Akamai本国CTOが語るクラウド市場参入の理由──「3大クラウド」と比較した技術的利点とは

アカマイがクラウド市場に参入した技術的背景とは?

 先述したとおり、クラウドコンピューティング市場は、ハイパースケーラー3社で多くのシェアが占められている。そんな市場になぜ、アカマイは参入したのか。その技術的な利点はどこにあるのか。それについてジェンキンス氏は、「ワークロードとアプリケーションを分散できること。分散型クラウドサービス、それが当社の最大の強みです」と言い切る。

 Akamai Connected Cloudは、コアサイト、分散型サイト、エッジサイトで構成される。コアサイトは同社が用意しているクラウド・コンピューティングサービス一式を提供する。一般的なパブリッククラウドのリージョンに相当するサイトである。現在ワールドワイドで11カ所に設置されており、23年度中に24カ所まで拡大することを計画している。日本では東京に設置されており、大阪にも設置される予定となっている。

 分散型サイトはKubernetesやコンテナなど、基本的なコンピューティング機能を提供する軽量クラウド基盤。この分散型サイトの設置が、アカマイの特徴と言える。分散型サイトはまだ稼働はしていないが、今年度中にワールドワイドで50カ所ほどの設置が計画されているという。

 エッジサイトはアカマイが25年にわたりCDNサービスの提供に使ってきたサイトである。「できるだけユーザーに近いところにクラウド・コンピューティングサービスを増やしてきた」とジェンキンス氏が語るように、現在、4000以上の場所に設けられている。もちろん、ユーザーはこれらのサイトを組み合わせて利用することができるため、コンピューティングと合わせて、CDNサービスやセキュリティサービスなども活用できるというわけだ。

 加えて、PoP(Point of Presence)の多さも強みである。PoPの多さにより、より近い場所、分散した場所でアプリケーションを動かせるため、より信頼性の高いコンピューティングも期待できる。

 「私たちが提供する分散型のクラウドサービスであれば、今までどんどんクラウドに移行してきたものを、データとプロセスをエンドユーザーにより近いところで活用できるようになる。このような仕組みにより、クラウド活用の最適化に貢献できると思います」(ジェンキンス氏)

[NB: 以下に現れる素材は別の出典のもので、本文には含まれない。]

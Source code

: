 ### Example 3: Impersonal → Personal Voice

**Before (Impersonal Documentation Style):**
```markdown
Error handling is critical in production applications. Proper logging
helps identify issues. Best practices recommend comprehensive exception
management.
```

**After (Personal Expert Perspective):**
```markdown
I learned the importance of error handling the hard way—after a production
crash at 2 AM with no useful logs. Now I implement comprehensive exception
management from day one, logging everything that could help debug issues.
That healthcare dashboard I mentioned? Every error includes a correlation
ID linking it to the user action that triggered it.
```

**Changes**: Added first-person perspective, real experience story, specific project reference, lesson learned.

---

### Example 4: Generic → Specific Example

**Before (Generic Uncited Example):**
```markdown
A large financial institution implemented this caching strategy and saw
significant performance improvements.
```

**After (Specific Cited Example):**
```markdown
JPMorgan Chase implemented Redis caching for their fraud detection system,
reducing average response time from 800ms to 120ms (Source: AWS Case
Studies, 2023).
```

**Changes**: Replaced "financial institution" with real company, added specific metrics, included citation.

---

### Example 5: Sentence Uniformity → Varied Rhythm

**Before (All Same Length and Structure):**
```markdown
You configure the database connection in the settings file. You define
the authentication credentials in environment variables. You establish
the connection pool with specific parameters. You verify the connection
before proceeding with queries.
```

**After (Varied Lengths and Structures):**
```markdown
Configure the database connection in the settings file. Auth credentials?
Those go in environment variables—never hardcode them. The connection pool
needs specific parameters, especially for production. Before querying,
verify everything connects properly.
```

 その一例としてジェンキンス氏が紹介したのが、BFF(Backends for Frontends)としての活用事例だ。BFFはフロントエンドとバックエンドの中間で、双方の複雑な処理を緩和する役割を担うアーキテクチャ設計パターン。Webアプリケーションとその他エンドユーザー向けアプリケーションなどで、一般的に用いられている。BFFがAPIの呼び出しのバッチ処理、データのキャッシュなどを行うことで、フロントエンドでの処理が簡略化され、負荷が軽減できるのである。

 「ユーザーにとってはエクスペリエンスが向上し、レイテンシーも下げることができます。BFFとしての活用は、すでにさまざまなクラウドネイティブアプリケーションで実行されています」(ジェンキンス氏)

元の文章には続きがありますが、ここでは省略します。